The book collected the work of a generation of writers who had grown up during the Cultural Revolution. These poets, whose work had first become public during the 1976 movement in Tiananmen Square and had resurfaced on the Democracy Wall in 1978, were now in their late twenties and early thirties. When the government had crushed the Democracy Wall Movement, their poetry, which the Communist Party considered “spiritual pollution,” had gone underground again. Although some of it had been written during the Cultural Revolution, it had never been collected and published.
Chinese poetry written before the Cultural Revolution painted lovely pictures of landscapes and celebrated the beauty of nature. During the 1960s and 1970s, however, poetry became so filled with political slogans and revolutionary imagery that it lost its lyricism. But this group of writers, known as the Misty Poets because their images were impressionistic and full of sorrow, had a style completely unlike that of any Chinese poets I had ever read. The poems, which often expressed the poets’ suffering during the Cultural Revolution and which came to be known as “scar literature,” were beautifully written and also had deep meaning. The poets looked inside themselves for inspiration. They were individualists, a trait I cherished but had seen only in Western poetry.
For the first time I began to learn about contemporary China and about life outside my own sheltered environment. I could feel the pain, the loneliness, and the power in this poetry. […] Before I read the New Age Poetry Collection, I was hooked on Western poetry.
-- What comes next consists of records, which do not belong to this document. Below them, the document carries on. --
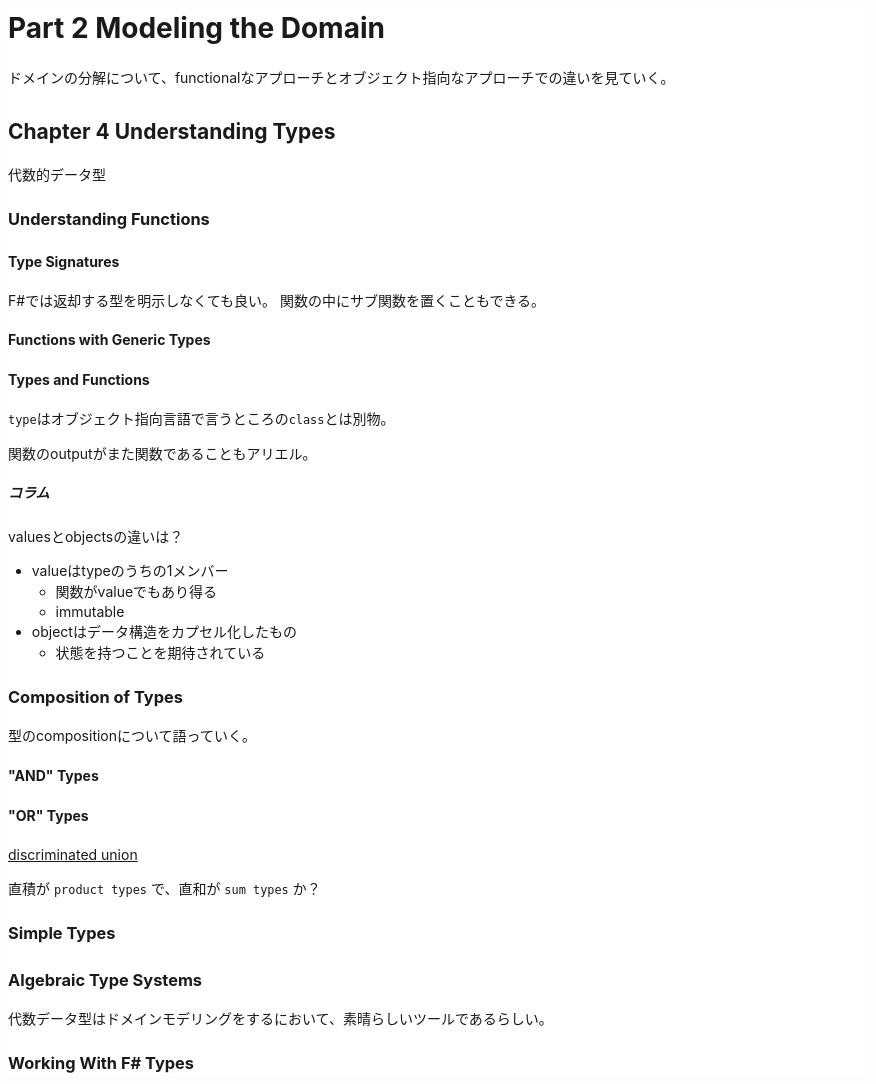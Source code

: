 
# Part 2 Modeling the Domain

ドメインの分解について、functionalなアプローチとオブジェクト指向なアプローチでの違いを見ていく。

## Chapter 4 Understanding Types

代数的データ型

### Understanding Functions

#### Type Signatures

F#では返却する型を明示しなくても良い。 関数の中にサブ関数を置くこともできる。

#### Functions with Generic Types

#### Types and Functions

`type`はオブジェクト指向言語で言うところの`class`とは別物。

関数のoutputがまた関数であることもアリエル。

##### コラム

valuesとobjectsの違いは？

- valueはtypeのうちの1メンバー
    - 関数がvalueでもあり得る
    - immutable
- objectはデータ構造をカプセル化したもの
    - 状態を持つことを期待されている

### Composition of Types

型のcompositionについて語っていく。

#### "AND" Types

#### "OR" Types

[discriminated union](https://docs.microsoft.com/en-us/dotnet/fsharp/language-reference/discriminated-unions)

直積が `product types` で、直和が `sum types` か？

### Simple Types

### Algebraic Type Systems

代数データ型はドメインモデリングをするにおいて、素晴らしいツールであるらしい。

### Working With F# Types
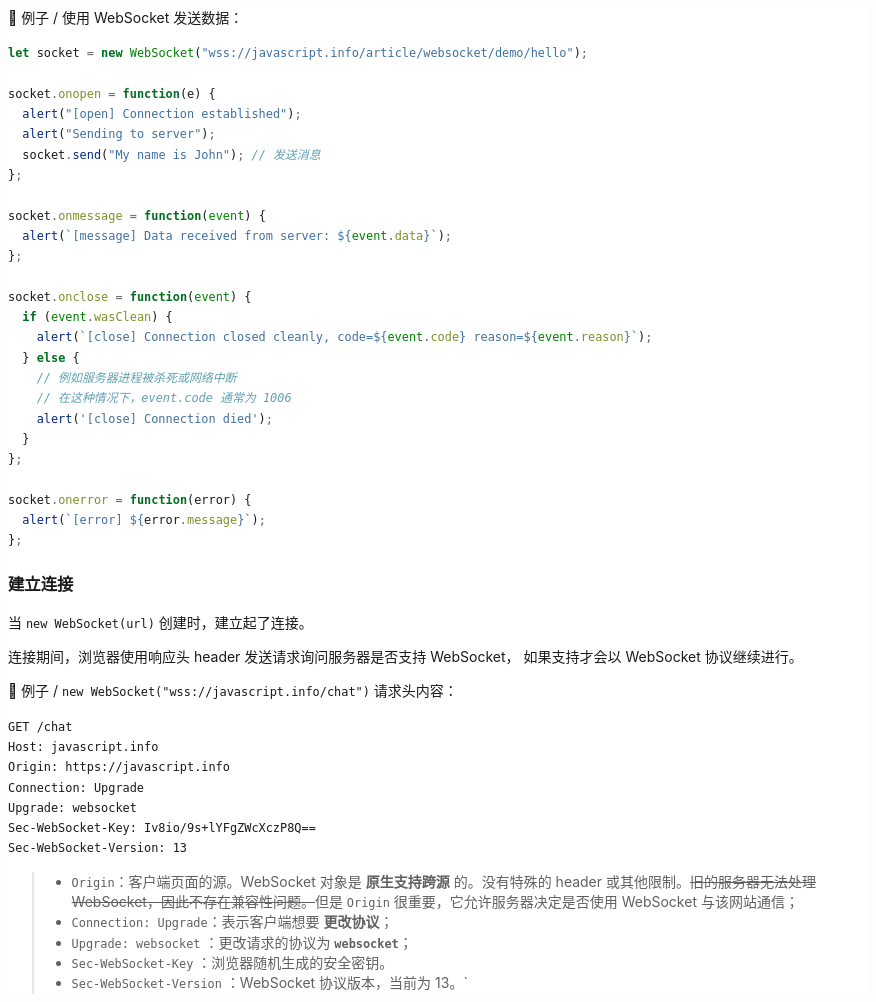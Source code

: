 🌰 例子 / 使用 WebSocket 发送数据：

```js
let socket = new WebSocket("wss://javascript.info/article/websocket/demo/hello");

socket.onopen = function(e) {
  alert("[open] Connection established");
  alert("Sending to server");
  socket.send("My name is John"); // 发送消息
};

socket.onmessage = function(event) {
  alert(`[message] Data received from server: ${event.data}`);
};

socket.onclose = function(event) {
  if (event.wasClean) {
    alert(`[close] Connection closed cleanly, code=${event.code} reason=${event.reason}`);
  } else {
    // 例如服务器进程被杀死或网络中断
    // 在这种情况下，event.code 通常为 1006
    alert('[close] Connection died');
  }
};

socket.onerror = function(error) {
  alert(`[error] ${error.message}`);
};
```



### 建立连接

当 `new WebSocket(url)` 创建时，建立起了连接。

连接期间，浏览器使用响应头 header 发送请求询问服务器是否支持 WebSocket， 如果支持才会以 WebSocket 协议继续进行。

🌰 例子 / `new WebSocket("wss://javascript.info/chat")` 请求头内容：

```
GET /chat
Host: javascript.info
Origin: https://javascript.info
Connection: Upgrade
Upgrade: websocket
Sec-WebSocket-Key: Iv8io/9s+lYFgZWcXczP8Q==
Sec-WebSocket-Version: 13
```

> + `Origin`：客户端页面的源。WebSocket 对象是 **原生支持跨源** 的。没有特殊的 header 或其他限制。~~旧的服务器无法处理 WebSocket，因此不存在兼容性问题。~~但是 `Origin` 很重要，它允许服务器决定是否使用 WebSocket 与该网站通信；
> + `Connection: Upgrade`：表示客户端想要 **更改协议**；
> + `Upgrade: websocket` ：更改请求的协议为 **`websocket`**；
> + `Sec-WebSocket-Key` ：浏览器随机生成的安全密钥。
> + `Sec-WebSocket-Version` ：WebSocket 协议版本，当前为 13。`
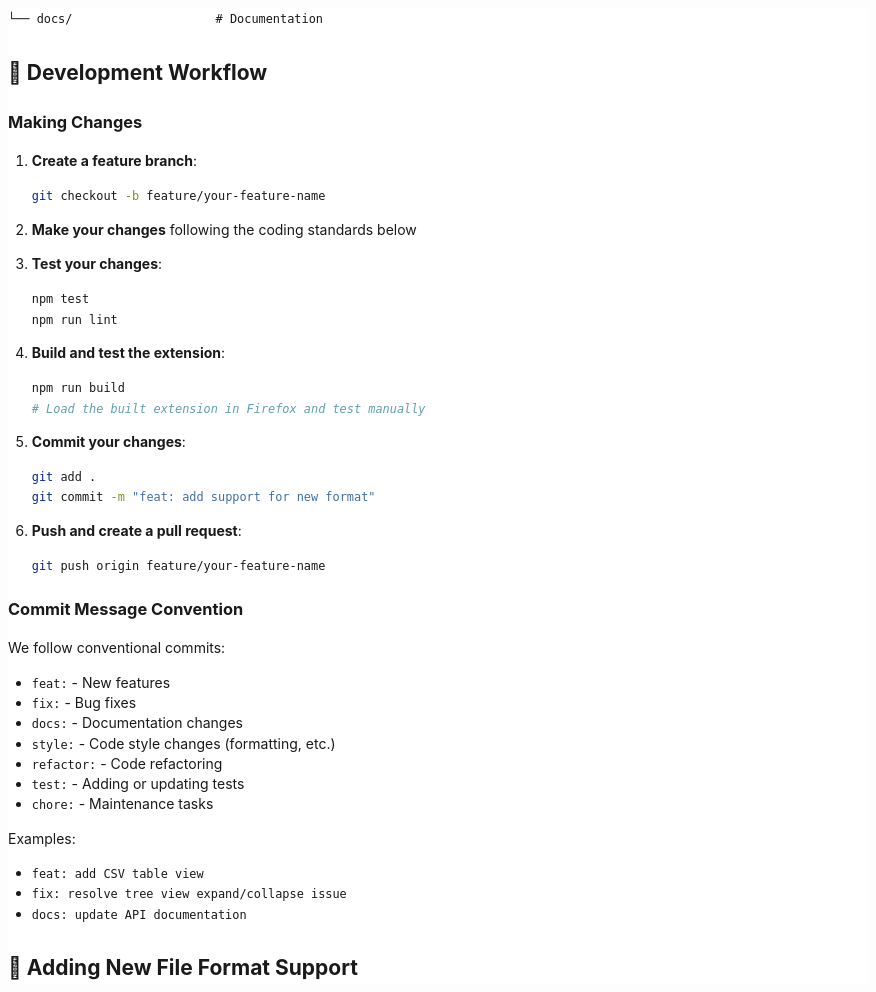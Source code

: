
 ```
└── docs/                    # Documentation
```

## 🔧 Development Workflow

### Making Changes

1. **Create a feature branch**:
   ```bash
   git checkout -b feature/your-feature-name
   ```

2. **Make your changes** following the coding standards below

3. **Test your changes**:
   ```bash
   npm test
   npm run lint
   ```

4. **Build and test the extension**:
   ```bash
   npm run build
   # Load the built extension in Firefox and test manually
   ```

5. **Commit your changes**:
   ```bash
   git add .
   git commit -m "feat: add support for new format"
   ```

6. **Push and create a pull request**:
   ```bash
   git push origin feature/your-feature-name
   ```

### Commit Message Convention

We follow conventional commits:

- `feat:` - New features
- `fix:` - Bug fixes
- `docs:` - Documentation changes
- `style:` - Code style changes (formatting, etc.)
- `refactor:` - Code refactoring
- `test:` - Adding or updating tests
- `chore:` - Maintenance tasks

Examples:
- `feat: add CSV table view`
- `fix: resolve tree view expand/collapse issue`
- `docs: update API documentation`

## 🎯 Adding New File Format Support
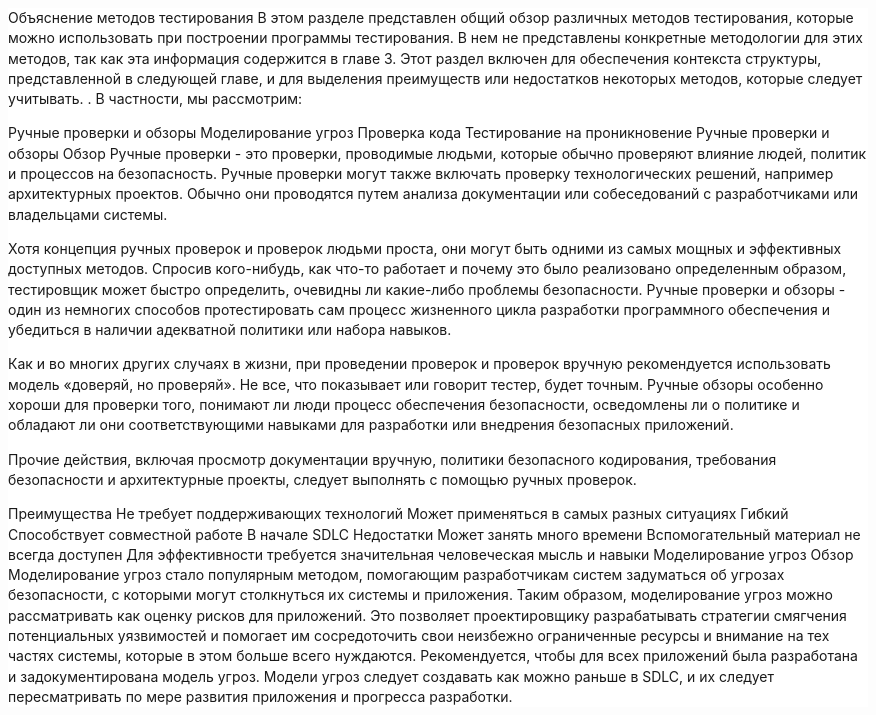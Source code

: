 Объяснение методов тестирования
В этом разделе представлен общий обзор различных методов тестирования, которые можно использовать при построении программы тестирования. В нем не представлены конкретные методологии для этих методов, так как эта информация содержится в главе 3. Этот раздел включен для обеспечения контекста структуры, представленной в следующей главе, и для выделения преимуществ или недостатков некоторых методов, которые следует учитывать. . В частности, мы рассмотрим:

Ручные проверки и обзоры
Моделирование угроз
Проверка кода
Тестирование на проникновение
Ручные проверки и обзоры
Обзор
Ручные проверки - это проверки, проводимые людьми, которые обычно проверяют влияние людей, политик и процессов на безопасность. Ручные проверки могут также включать проверку технологических решений, например архитектурных проектов. Обычно они проводятся путем анализа документации или собеседований с разработчиками или владельцами системы.

Хотя концепция ручных проверок и проверок людьми проста, они могут быть одними из самых мощных и эффективных доступных методов. Спросив кого-нибудь, как что-то работает и почему это было реализовано определенным образом, тестировщик может быстро определить, очевидны ли какие-либо проблемы безопасности. Ручные проверки и обзоры - один из немногих способов протестировать сам процесс жизненного цикла разработки программного обеспечения и убедиться в наличии адекватной политики или набора навыков.

Как и во многих других случаях в жизни, при проведении проверок и проверок вручную рекомендуется использовать модель «доверяй, но проверяй». Не все, что показывает или говорит тестер, будет точным. Ручные обзоры особенно хороши для проверки того, понимают ли люди процесс обеспечения безопасности, осведомлены ли о политике и обладают ли они соответствующими навыками для разработки или внедрения безопасных приложений.

Прочие действия, включая просмотр документации вручную, политики безопасного кодирования, требования безопасности и архитектурные проекты, следует выполнять с помощью ручных проверок.

Преимущества
Не требует поддерживающих технологий
Может применяться в самых разных ситуациях
Гибкий
Способствует совместной работе
В начале SDLC
Недостатки
Может занять много времени
Вспомогательный материал не всегда доступен
Для эффективности требуется значительная человеческая мысль и навыки
Моделирование угроз
Обзор
Моделирование угроз стало популярным методом, помогающим разработчикам систем задуматься об угрозах безопасности, с которыми могут столкнуться их системы и приложения. Таким образом, моделирование угроз можно рассматривать как оценку рисков для приложений. Это позволяет проектировщику разрабатывать стратегии смягчения потенциальных уязвимостей и помогает им сосредоточить свои неизбежно ограниченные ресурсы и внимание на тех частях системы, которые в этом больше всего нуждаются. Рекомендуется, чтобы для всех приложений была разработана и задокументирована модель угроз. Модели угроз следует создавать как можно раньше в SDLC, и их следует пересматривать по мере развития приложения и прогресса разработки.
But now I was reading pure Chinese poetry that had the same resonance as Byron, Shelley, and Tagore. Western poetry was beautiful, but it had nothing to do with my own world. […]
I proudly brought the books home to show my father. He had always been the one to give me books and introduce me to the writers, but now I had a collection of poems I knew were dear to him, since I had stood with him at the Democracy Wall seven years before as he intently read the works of the Misty Poets. He said very little to me about the collection, perhaps because he was concerned that the poems might still be considered illegal. But I noticed that he kept the books under his pillow for a very long time, which told me that he read them every night before he went to sleep.
That summer I discovered for myself why these poems meant so much to my father. I saw in them the power of ideas. No matter how hard the government had tried to crush them, they kept coming back. I discovered through these poems that art and literature could be active. Through their writing, the Misty Poets told people about themselves and about what was wrong in China. That summer showed me that I was ready to do more than just cultivate myself; I was ready to act, to put my ideas—whenever I figured out what they were—into practice.”